## EXERCISE OBJECTIVE
Only the number is needed: how many lines in the entries below contain the string "section"?

Records from a data source
⟨

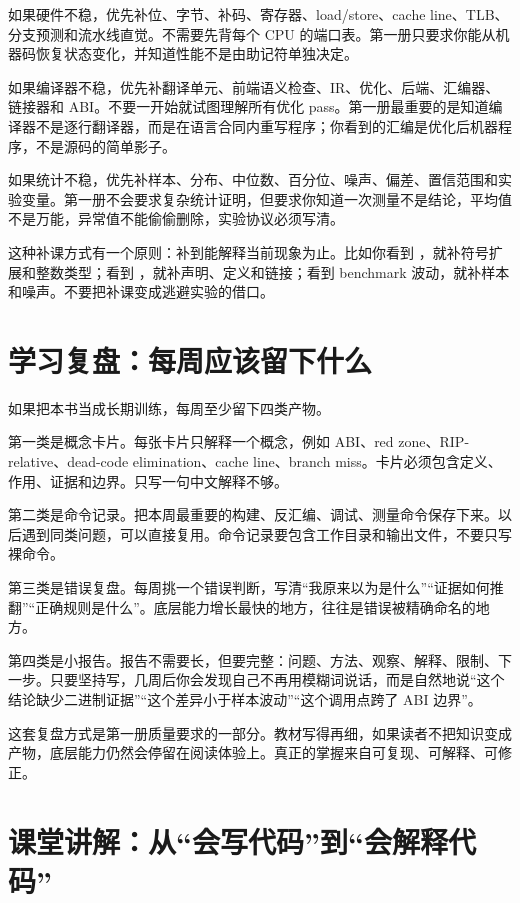 如果硬件不稳，优先补位、字节、补码、寄存器、load/store、cache line、TLB、分支预测和流水线直觉。不需要先背每个 CPU 的端口表。第一册只要求你能从机器码恢复状态变化，并知道性能不是由助记符单独决定。

如果编译器不稳，优先补翻译单元、前端语义检查、IR、优化、后端、汇编器、链接器和 ABI。不要一开始就试图理解所有优化 pass。第一册最重要的是知道编译器不是逐行翻译器，而是在语言合同内重写程序；你看到的汇编是优化后机器程序，不是源码的简单影子。

如果统计不稳，优先补样本、分布、中位数、百分位、噪声、偏差、置信范围和实验变量。第一册不会要求复杂统计证明，但要求你知道一次测量不是结论，平均值不是万能，异常值不能偷偷删除，实验协议必须写清。

这种补课方式有一个原则：补到能解释当前现象为止。比如你看到 ，就补符号扩展和整数类型；看到 ，就补声明、定义和链接；看到 benchmark 波动，就补样本和噪声。不要把补课变成逃避实验的借口。

\section{学习复盘：每周应该留下什么}

如果把本书当成长期训练，每周至少留下四类产物。

第一类是概念卡片。每张卡片只解释一个概念，例如 ABI、red zone、RIP-relative、dead-code elimination、cache line、branch miss。卡片必须包含定义、作用、证据和边界。只写一句中文解释不够。

第二类是命令记录。把本周最重要的构建、反汇编、调试、测量命令保存下来。以后遇到同类问题，可以直接复用。命令记录要包含工作目录和输出文件，不要只写裸命令。

第三类是错误复盘。每周挑一个错误判断，写清“我原来以为是什么”“证据如何推翻”“正确规则是什么”。底层能力增长最快的地方，往往是错误被精确命名的地方。

第四类是小报告。报告不需要长，但要完整：问题、方法、观察、解释、限制、下一步。只要坚持写，几周后你会发现自己不再用模糊词说话，而是自然地说“这个结论缺少二进制证据”“这个差异小于样本波动”“这个调用点跨了 ABI 边界”。

这套复盘方式是第一册质量要求的一部分。教材写得再细，如果读者不把知识变成产物，底层能力仍然会停留在阅读体验上。真正的掌握来自可复现、可解释、可修正。

\section{课堂讲解：从“会写代码”到“会解释代码”}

⟩

## EXERCISE RESPONSE
2